Snorkel AI is looking for a staff distributed systems architect and backend engineer. The company’s flagship product is a cloud-based enterprise software used by data scientists and ML engineers. Snorkel products are used by large enterprises to solve their most impactful problems in today’s data-centric AI world.
You will be part of the backend team that is building a scalable and reliable distributed system that empowers users to solve their most pressing needs in a data-centric AI world. The team has a variety of technical backgrounds, from machine learning PhDs to full-stack engineers who are building large-scale production systems. You will become one of these pragmatic, high-output, product-focused engineers.
Main Responsibilities
- Prototype, optimize, and maintain scalable back-end services that will power new ML development workflows
- Design extensible and testable interfaces between internal services including the underlying storage and data models
- Own the architecture, design, development, and operations of large-scale systems designed for AI/ML tasks including data management systems, data engineering workflow systems, distributed compute systems and connect to the front-end components
- Work with customers to understand their product use case, desired capabilities, and scale requirements and translate that to engineering specifications and code
- Be an engaged team player in a customer-focused cross-functional environment where you will feel excited to take on whatever is most impactful for the company and product
- Work a hybrid schedule with one or two days per week in our Redwood City HQ and work remotely with "No Meeting" Tuesdays and Thursdays
Required Qualifications
- Bachelor's degree in Computer Science or related field
- 4+ years experience in delivering distributed systems and services in a production setting for cloud-native applications
- Ability to design and build efficient scalable data storage and retrieval systems for AI/ML tasks
- Strong communication and coding skills with emphasis on designing for scale and robustness
- Proactive and positive attitude to lead, learn, troubleshoot and take ownership of shipping multi-quarter large feature development as well as immediate debugging and unblocking customers
Preferred Qualifications
- 8+ years of professional software engineering experience
- Experience with architecting and developing production web-scale systems (monitoring, telemetry, performance, reliability, triage and debug)

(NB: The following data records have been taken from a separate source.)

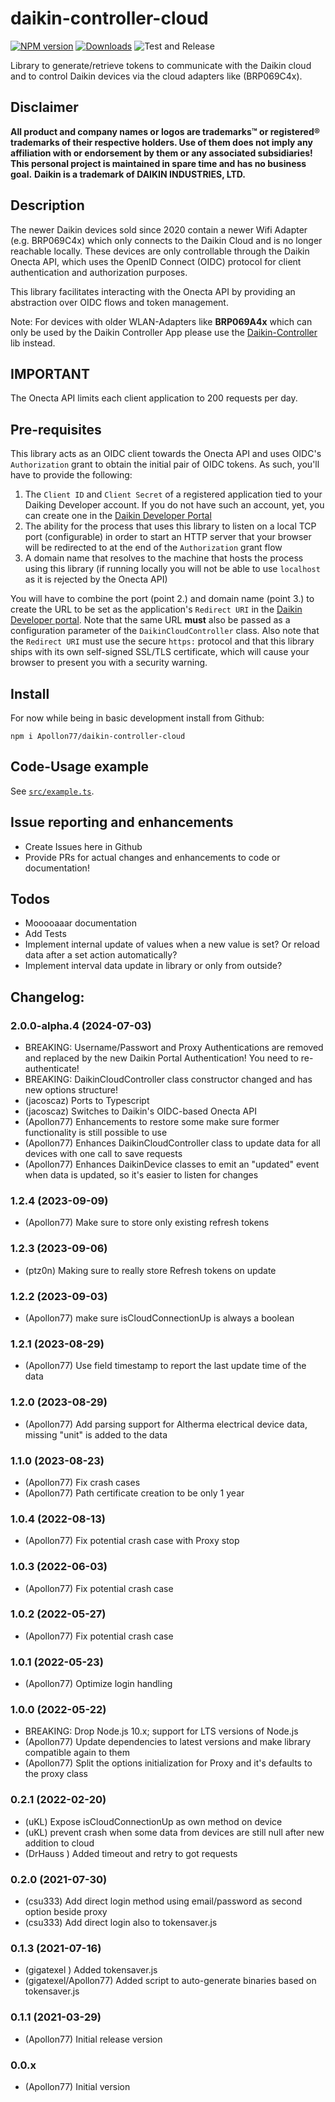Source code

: # daikin-controller-cloud

[![NPM version](http://img.shields.io/npm/v/daikin-controller-cloud.svg)](https://www.npmjs.com/package/daikin-controller-cloud)
[![Downloads](https://img.shields.io/npm/dm/daikin-controller-cloud.svg)](https://www.npmjs.com/package/daikin-controller-cloud)
![Test and Release](https://github.com/Apollon77/daikin-controller-cloud/workflows/Test%20and%20Release/badge.svg)

Library to generate/retrieve tokens to communicate with the Daikin cloud and to control Daikin devices via the cloud adapters like (BRP069C4x).

## Disclaimer
**All product and company names or logos are trademarks™ or registered® trademarks of their respective holders. Use of them does not imply any affiliation with or endorsement by them or any associated subsidiaries! This personal project is maintained in spare time and has no business goal.**
**Daikin is a trademark of DAIKIN INDUSTRIES, LTD.**

## Description
The newer Daikin devices sold since 2020 contain a newer Wifi Adapter
(e.g. BRP069C4x) which only connects to the Daikin Cloud and is no longer
reachable locally. These devices are only controllable through the Daikin
Onecta API, which uses the OpenID Connect (OIDC) protocol for client
authentication and authorization purposes.

This library facilitates interacting with the Onecta API by providing an
abstraction over OIDC flows and token management.

Note: For devices with older WLAN-Adapters like **BRP069A4x** which can only be
used by the Daikin Controller App please use the
[Daikin-Controller](https://github.com/Apollon77/daikin-controller) lib instead.

## IMPORTANT

The Onecta API limits each client application to 200 requests per day.

## Pre-requisites

This library acts as an OIDC client towards the Onecta API and uses OIDC's
`Authorization` grant to obtain the initial pair of OIDC tokens.  As such, 
you'll have to provide the following:

1. The `Client ID` and `Client Secret` of a registered application tied to your
   Daiking Developer account. If you do not have such an account, yet, you can
   create one in the [Daikin Developer Portal][p1]
2. The ability for the process that uses this library to listen on a local TCP
   port (configurable) in order to start an HTTP server that your browser will
   be redirected to at the end of the `Authorization` grant flow
3. A domain name that resolves to the machine that hosts the process using this
   library (if running locally you will not be able to use `localhost` as it is 
   rejected by the Onecta API)

You will have to combine the port (point 2.) and domain name (point 3.) to
create the URL to be set as the application's `Redirect URI` in the
[Daikin Developer portal][p1]. Note that the same URL **must** also be passed
as a configuration parameter of the `DaikinCloudController` class. Also note
that the `Redirect URI` must use the secure `https:` protocol and that this
library ships with its own self-signed SSL/TLS certificate, which will cause
your browser to present you with a security warning.

[p1]: https://developer.cloud.daikineurope.com

## Install
For now while being in basic development install from Github:

`npm i Apollon77/daikin-controller-cloud`

## Code-Usage example
See [`src/example.ts`](./src/example.ts).

## Issue reporting and enhancements
* Create Issues here in Github
* Provide PRs for actual changes and enhancements to code or documentation!

## Todos
* Mooooaaar documentation
* Add Tests
* Implement internal update of values when a new value is set? Or reload data
  after a set action automatically?
* Implement interval data update in library or only from outside?

## Changelog:
### 2.0.0-alpha.4 (2024-07-03)
* BREAKING: Username/Passwort and Proxy Authentications are removed and replaced by the new Daikin Portal Authentication! You need to re-authenticate!
* BREAKING: DaikinCloudController class constructor changed and has new options structure!
* (jacoscaz) Ports to Typescript
* (jacoscaz) Switches to Daikin's OIDC-based Onecta API
* (Apollon77) Enhancements to restore some make sure former functionality is still possible to use
* (Apollon77) Enhances DaikinCloudController class to update data for all devices with one call to save requests
* (Apollon77) Enhances DaikinDevice classes to emit an "updated" event when data is updated, so it's easier to listen for changes

### 1.2.4 (2023-09-09)
* (Apollon77) Make sure to store only existing refresh tokens

### 1.2.3 (2023-09-06)
* (ptz0n) Making sure to really store Refresh tokens on update

### 1.2.2 (2023-09-03)
* (Apollon77) make sure isCloudConnectionUp is always a boolean

### 1.2.1 (2023-08-29)
* (Apollon77) Use field timestamp to report the last update time of the data

### 1.2.0 (2023-08-29)
* (Apollon77) Add parsing support for Altherma electrical device data, missing "unit" is added to the data

### 1.1.0 (2023-08-23)
* (Apollon77) Fix crash cases
* (Apollon77) Path certificate creation to be only 1 year

### 1.0.4 (2022-08-13)
* (Apollon77) Fix potential crash case with Proxy stop

### 1.0.3 (2022-06-03)
* (Apollon77) Fix potential crash case

### 1.0.2 (2022-05-27)
* (Apollon77) Fix potential crash case

### 1.0.1 (2022-05-23)
* (Apollon77) Optimize login handling

### 1.0.0 (2022-05-22)
* BREAKING: Drop Node.js 10.x; support for LTS versions of Node.js
* (Apollon77) Update dependencies to latest versions and make library compatible again to them
* (Apollon77) Split the options initialization for Proxy and it's defaults to the proxy class

### 0.2.1 (2022-02-20)
* (uKL) Expose isCloudConnectionUp as own method on device
* (uKL) prevent crash when some data from devices are still null after new addition to cloud
* (DrHauss ) Added timeout and retry to got requests

### 0.2.0 (2021-07-30)
* (csu333) Add direct login method using email/password as second option beside proxy
* (csu333) Add direct login also to tokensaver.js

### 0.1.3 (2021-07-16)
* (gigatexel ) Added tokensaver.js
* (gigatexel/Apollon77) Added script to auto-generate binaries based on tokensaver.js

### 0.1.1 (2021-03-29)
* (Apollon77) Initial release version

### 0.0.x
* (Apollon77) Initial version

- Strong development and debugging skills in Python
- Experience developing enterprise software products for machine learning and/or data science applications
- Experience with distributed compute frameworks and/or deep learning frameworks
- Experience building and maintaining large scale, distributed and high performance data pipelines
The salary range for our Tier 1 locations of San Francisco, Seattle, Los Angeles & New York is $191,000.00 - $225,000.00.